**Work instruction**
Write out the line with "## Monday [![Build" and each line after it to the end of the material, exactly as they appear and with nothing else.

**Data for this exercise**
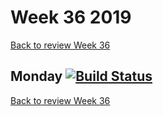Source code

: # Week 36 2019  
[Back to review Week 36](https://github.com/cph-ms782/review_week36-2019/blob/master/README.md)  

## Monday [![Build Status](https://travis-ci.org/cph-ms782/review_week36_monday.svg?branch=master)](https://travis-ci.org/cph-ms782/review_week36_monday)  

[Back to review Week 36](https://github.com/cph-ms782/review_week36-2019/blob/master/README.md)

**The completed task**
## Monday [![Build Status](https://travis-ci.org/cph-ms782/review_week36_monday.svg?branch=master)](https://travis-ci.org/cph-ms782/review_week36_monday)  

[Back to review Week 36](https://github.com/cph-ms782/review_week36-2019/blob/master/README.md)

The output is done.